Quatre cents ans après la canonisation de sainte Françoise Romaine : Ceccolella, la sainte de la charité romaine.
(Article de Silvia Guidi dans L’Osservatore Romano des 26-27 mai 2008, page 4)
Françoise Romaine a été ’le précurseur’ de Mère Teresa de Calcutta. Et l’on peut dire la même chose de ses oblates : à la place du sari blanc bordé de bleu, elles portent un voile blanc sur une simple robe noire, mais le charisme est le même », explique Michelangelo-Marie Tiribilli, abbé de Mont-Olivet Majeur au cours des célébrations solennelles, au Capitule, du quatrième centenaire de la canonisation de l’Avocate de la Ville comme l’appellent ses concitoyens.
Précurseur de Mère Teresa en tous les sens : non seulement dans la charité concrète et dans l’engagement totale envers les plus faibles - ceux qui vont mourir, ceux qui viennent de naître ou sont encore à naître, les femmes, les malades, les plus pauvres, toutes choses considérées comme du temps perdu par la mentalité du monde, alors comme aujourd’hui ; mais aussi dans la difficulté à accepter les circonstances objectives de sa vocation. Epouse et mère malgré elle - elle rêvait du cloître, craignant que le mariage et les soucis domestiques ne lui laissent pas de temps pour Dieu - et contrainte de tenir le rôle de la parfaite maîtresse de maison comme épouse d’un riche marchand de bétail au centre d’un monde complexe de clientes et de rapports sociaux délicats, Cecolella Bussi épouse Ponziani se sent prise au piège dans une vie qui n’est pas la sienne. Premier combat, elle se rebelle, refuse le formalisme vide et les intrigues de pouvoir du milieu auquel l’ont attachée les noces très fortement voulues par ses parents Paolo Bussa de’ Leoni et Iacobella de’ Roffredeschi, elle souffre jusqu’à tomber gravement malade, puis elle accepte et obéit au mystérieux dessein de Dieu sur sa vie. Elle délaisse la clôture domestique et choisit de bien faire ce que les autres la contraignent à faire, s’accrochant à l’eucharistie quotidienne comme à son unique soutien, convaincue que seule l’infinie beauté de Dieu suffit et que c’est en Lui qu’elle trouvera la réponse à chacun de ses désirs comme à chacune de ses angoisses.

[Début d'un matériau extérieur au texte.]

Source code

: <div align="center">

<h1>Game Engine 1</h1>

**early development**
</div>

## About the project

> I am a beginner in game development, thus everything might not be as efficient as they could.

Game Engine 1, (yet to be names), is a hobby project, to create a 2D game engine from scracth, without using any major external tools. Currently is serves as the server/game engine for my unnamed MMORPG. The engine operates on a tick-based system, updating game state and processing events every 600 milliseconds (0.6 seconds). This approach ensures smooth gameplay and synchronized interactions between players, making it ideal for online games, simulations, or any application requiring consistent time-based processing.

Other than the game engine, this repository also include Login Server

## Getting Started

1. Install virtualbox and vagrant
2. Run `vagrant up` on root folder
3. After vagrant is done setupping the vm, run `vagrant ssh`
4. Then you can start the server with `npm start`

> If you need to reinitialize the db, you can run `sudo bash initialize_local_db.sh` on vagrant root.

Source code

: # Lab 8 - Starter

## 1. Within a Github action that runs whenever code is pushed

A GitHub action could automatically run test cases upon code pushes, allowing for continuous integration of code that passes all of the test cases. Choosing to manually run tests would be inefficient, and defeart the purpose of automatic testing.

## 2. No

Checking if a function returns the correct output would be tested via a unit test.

Son ’oui’ est douloureux mais total ; Françoise accepte de vivre non dans le monde dont elle avait rêvé depuis sa plus tendre enfance, mais en affrontant celui que la réalité place chaque jour devant ses yeux, qui va des circonstances les plus banales, comme le souci des affaires de sa maison entreprise, l’accueil des amis ou des alliés influents de son mari, jusqu’aux situations les plus dramatiques et déchirantes : ainsi assiste-t-elle dans leur agonie deux fils atteints de la peste et les accompagne-t-elle vers la rencontre définitive de l’Eternel, ainsi pourvoit-elle aux pénibles formalités de leur sépulture, ainsi aide-t-elle d’autres mères, épouses et filles à vivre la même terrible, incompréhensible douleur devant le visage de personnes chères défigurées par la maladie. Françoise met sa confiance en Dieu ; gardant son regard fixé sur Lui et son cœur attaché à Lui, il n’existe plus pour elle de circonstances importantes et d’autres négligeables, plus besoin de rien censurer, tout devient occasion précieuse de faire l’expérience du mystère de l’incarnation.

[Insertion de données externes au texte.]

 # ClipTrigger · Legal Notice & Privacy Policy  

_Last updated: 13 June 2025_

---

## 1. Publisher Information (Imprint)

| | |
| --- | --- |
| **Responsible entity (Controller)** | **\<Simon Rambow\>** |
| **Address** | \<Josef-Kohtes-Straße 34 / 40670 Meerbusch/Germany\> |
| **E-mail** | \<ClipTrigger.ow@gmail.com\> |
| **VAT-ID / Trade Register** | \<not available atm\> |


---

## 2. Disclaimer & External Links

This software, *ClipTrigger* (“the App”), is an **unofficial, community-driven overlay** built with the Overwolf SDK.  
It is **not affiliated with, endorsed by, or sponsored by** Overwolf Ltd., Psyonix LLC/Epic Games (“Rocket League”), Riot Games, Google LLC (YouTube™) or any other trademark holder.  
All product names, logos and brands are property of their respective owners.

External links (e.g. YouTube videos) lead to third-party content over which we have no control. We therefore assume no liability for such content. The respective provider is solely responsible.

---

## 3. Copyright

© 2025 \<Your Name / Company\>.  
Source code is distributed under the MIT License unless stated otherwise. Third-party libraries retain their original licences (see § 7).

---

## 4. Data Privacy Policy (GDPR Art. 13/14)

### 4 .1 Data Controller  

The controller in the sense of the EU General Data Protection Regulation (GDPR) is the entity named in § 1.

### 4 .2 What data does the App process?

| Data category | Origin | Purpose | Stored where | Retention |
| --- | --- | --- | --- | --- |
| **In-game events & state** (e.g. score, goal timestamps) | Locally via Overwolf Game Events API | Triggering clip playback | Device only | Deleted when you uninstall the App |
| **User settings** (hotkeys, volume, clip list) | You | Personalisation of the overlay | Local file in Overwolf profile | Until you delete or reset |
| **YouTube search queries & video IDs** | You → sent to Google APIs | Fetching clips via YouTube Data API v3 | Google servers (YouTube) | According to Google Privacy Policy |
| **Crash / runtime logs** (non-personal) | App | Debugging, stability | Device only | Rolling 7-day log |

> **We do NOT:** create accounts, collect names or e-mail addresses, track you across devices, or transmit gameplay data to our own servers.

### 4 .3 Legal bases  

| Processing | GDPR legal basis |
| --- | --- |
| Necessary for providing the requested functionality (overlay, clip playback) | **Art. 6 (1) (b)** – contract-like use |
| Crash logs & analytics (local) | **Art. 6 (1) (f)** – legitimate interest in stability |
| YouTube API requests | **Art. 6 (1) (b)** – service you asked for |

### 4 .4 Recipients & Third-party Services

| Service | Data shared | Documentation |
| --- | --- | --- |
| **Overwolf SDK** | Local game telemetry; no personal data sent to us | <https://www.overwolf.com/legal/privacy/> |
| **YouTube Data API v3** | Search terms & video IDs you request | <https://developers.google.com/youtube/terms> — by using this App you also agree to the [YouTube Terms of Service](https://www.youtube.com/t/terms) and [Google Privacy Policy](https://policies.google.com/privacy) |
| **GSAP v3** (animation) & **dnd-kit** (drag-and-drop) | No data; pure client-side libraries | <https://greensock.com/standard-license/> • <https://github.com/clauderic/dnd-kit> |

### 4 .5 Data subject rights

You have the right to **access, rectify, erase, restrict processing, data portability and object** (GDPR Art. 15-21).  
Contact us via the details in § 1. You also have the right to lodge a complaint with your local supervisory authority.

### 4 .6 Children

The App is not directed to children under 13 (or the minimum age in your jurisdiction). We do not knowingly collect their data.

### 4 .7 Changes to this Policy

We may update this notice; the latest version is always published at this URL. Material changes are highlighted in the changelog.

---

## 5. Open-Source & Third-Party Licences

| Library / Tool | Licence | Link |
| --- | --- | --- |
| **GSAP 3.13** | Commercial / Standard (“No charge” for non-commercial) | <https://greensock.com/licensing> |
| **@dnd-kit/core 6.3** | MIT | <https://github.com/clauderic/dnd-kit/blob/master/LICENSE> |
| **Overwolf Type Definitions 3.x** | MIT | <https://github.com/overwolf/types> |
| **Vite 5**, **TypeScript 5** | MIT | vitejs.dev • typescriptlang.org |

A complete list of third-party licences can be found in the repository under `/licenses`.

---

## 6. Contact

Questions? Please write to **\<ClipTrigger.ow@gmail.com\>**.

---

Dans le même temps, la jeune femme noble intolérante, la fillette indomptable qui refuse le mariage combiné imposé par ses parents devient la intus pacifica Francisco (Françoise pacifiée intérieurement) dont parlent ses biographes, qui transforme touts les passages obligés, les peines et les angoisses de sa vie en occasion de charité pour elle-même et pour les autres.

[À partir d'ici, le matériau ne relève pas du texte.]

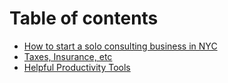 # Table of contents

* [How to start a solo consulting business in NYC](README.md)
* [Taxes, Insurance, etc](taxes-and-insurance.md)
* [Helpful Productivity Tools](tools.md)
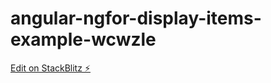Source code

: # angular-ngfor-display-items-example-wcwzle

[Edit on StackBlitz ⚡️](https://stackblitz.com/edit/angular-ngfor-display-items-example-wcwzle)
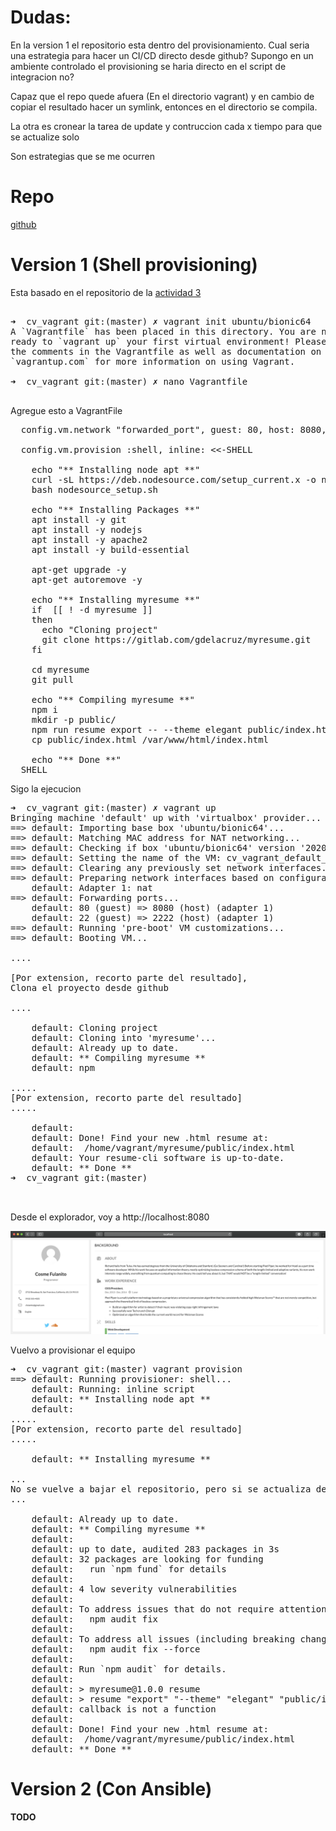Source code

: # Dudas:
En la version 1 el repositorio esta dentro del provisionamiento. Cual seria una estrategia para hacer un CI/CD directo desde github? Supongo en un ambiente controlado el provisioning se haria directo en el script de integracion no? 

Capaz que el repo quede afuera (En el directorio vagrant) y en cambio de copiar el resultado hacer un symlink, entonces en el directorio se compila. 

La otra es cronear la tarea de update y contruccion cada x tiempo para que se actualize solo

Son estrategias que se me ocurren

# Repo

[github](https://github.com/gdelacruz/cv-vagrant)

# Version 1 (Shell provisioning)

Esta basado en el repositorio de la [actividad 3](actividad-03.md)

<pre >

➜  cv_vagrant git:(master) ✗ vagrant init ubuntu/bionic64
A `Vagrantfile` has been placed in this directory. You are now
ready to `vagrant up` your first virtual environment! Please read
the comments in the Vagrantfile as well as documentation on
`vagrantup.com` for more information on using Vagrant.

➜  cv_vagrant git:(master) ✗ nano Vagrantfile 

</pre>

Agregue esto a VagrantFile

<pre>
  config.vm.network "forwarded_port", guest: 80, host: 8080, host_ip: "127.0.0.1"

  config.vm.provision :shell, inline: <<-SHELL
  
    echo "** Installing node apt **"
    curl -sL https://deb.nodesource.com/setup_current.x -o nodesource_setup.sh
    bash nodesource_setup.sh
    
    echo "** Installing Packages **"
    apt install -y git
    apt install -y nodejs
    apt install -y apache2
    apt install -y build-essential

    apt-get upgrade -y
    apt-get autoremove -y

    echo "** Installing myresume **"
    if  [[ ! -d myresume ]]
    then
      echo "Cloning project"
      git clone https://gitlab.com/gdelacruz/myresume.git
    fi
    
    cd myresume
    git pull
    
    echo "** Compiling myresume **"
    npm i
    mkdir -p public/
    npm run resume export -- --theme elegant public/index.html 
    cp public/index.html /var/www/html/index.html

    echo "** Done **"
  SHELL
</pre>

Sigo  la ejecucion

<pre>
➜  cv_vagrant git:(master) ✗ vagrant up
Bringing machine 'default' up with 'virtualbox' provider...
==> default: Importing base box 'ubuntu/bionic64'...
==> default: Matching MAC address for NAT networking...
==> default: Checking if box 'ubuntu/bionic64' version '20201104.0.0' is up to date...
==> default: Setting the name of the VM: cv_vagrant_default_1604676822334_85799
==> default: Clearing any previously set network interfaces...
==> default: Preparing network interfaces based on configuration...
    default: Adapter 1: nat
==> default: Forwarding ports...
    default: 80 (guest) => 8080 (host) (adapter 1)
    default: 22 (guest) => 2222 (host) (adapter 1)
==> default: Running 'pre-boot' VM customizations...
==> default: Booting VM...

....

[Por extension, recorto parte del resultado], 
Clona el proyecto desde github

....

    default: Cloning project
    default: Cloning into 'myresume'...
    default: Already up to date.
    default: ** Compiling myresume **
    default: npm

.....
[Por extension, recorto parte del resultado]
.....

    default: 
    default: Done! Find your new .html resume at:
    default:  /home/vagrant/myresume/public/index.html
    default: Your resume-cli software is up-to-date.
    default: ** Done **
➜  cv_vagrant git:(master) 


</pre>

Desde el explorador, voy a http://localhost:8080

![image](img/cv.png)

Vuelvo a provisionar el equipo

<pre>
➜  cv_vagrant git:(master) vagrant provision 
==> default: Running provisioner: shell...
    default: Running: inline script
    default: ** Installing node apt **
    default: 
.....
[Por extension, recorto parte del resultado]
.....

    default: ** Installing myresume **

...
No se vuelve a bajar el repositorio, pero si se actualiza desde gitlab
...

    default: Already up to date.
    default: ** Compiling myresume **
    default: 
    default: up to date, audited 283 packages in 3s
    default: 32 packages are looking for funding
    default:   run `npm fund` for details
    default: 
    default: 4 low severity vulnerabilities
    default: 
    default: To address issues that do not require attention, run:
    default:   npm audit fix
    default: 
    default: To address all issues (including breaking changes), run:
    default:   npm audit fix --force
    default: 
    default: Run `npm audit` for details.
    default: 
    default: > myresume@1.0.0 resume
    default: > resume "export" "--theme" "elegant" "public/index.html"
    default: callback is not a function
    default: 
    default: Done! Find your new .html resume at:
    default:  /home/vagrant/myresume/public/index.html
    default: ** Done **
</pre>

# Version 2 (Con Ansible)

**TODO**
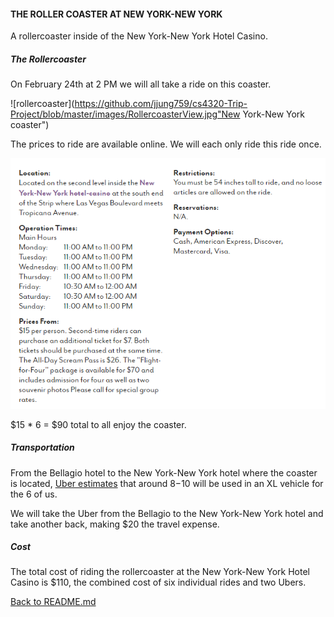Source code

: #### THE ROLLER COASTER AT NEW YORK-NEW YORK

A rollercoaster inside of the New York-New York Hotel Casino.

##### The Rollercoaster
On February 24th at 2 PM we will all take a ride on this coaster.

![rollercoaster](https://github.com/jjung759/cs4320-Trip-Project/blob/master/images/RollercoasterView.jpg"New York-New York coaster")

The prices to ride are available online. We will each only ride this ride once.

![rollercoaster](https://github.com/jjung759/cs4320-Trip-Project/blob/master/images/Rollercoaster.png "New York-New York coaster")

$15 * 6 = $90 total to all enjoy the coaster.

##### Transportation
From the Bellagio hotel to the New York-New York hotel where the coaster is located, [Uber estimates](https://www.uber.com/fare-estimate/) that around $8-$10 will be used in an XL vehicle for the 6 of us.

We will take the Uber from the Bellagio to the New York-New York hotel and take another back, making $20 the travel expense.

##### Cost
The total cost of riding the rollercoaster at the New York-New York Hotel Casino is $110, the combined cost of six individual rides and two Ubers.

[Back to README.md](https://github.com/jjung759/cs4320-Trip-Project/blob/master/README.md)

La richesse n’est plus perçue comme un obstacle à l’imitation de la pauvreté évangélique mais devient l’opportunité de répondre concrètement aux besoins de ses frères les hommes, humiliés par la faim, abrutis par la misère et épuisés par les incursions des troupes du roi de Naples, Ladislas d’Angio Durazzo qui, profitant de la faiblesse du pouvoir pontifical, cherche à exercer son propre pouvoir sur la Cité.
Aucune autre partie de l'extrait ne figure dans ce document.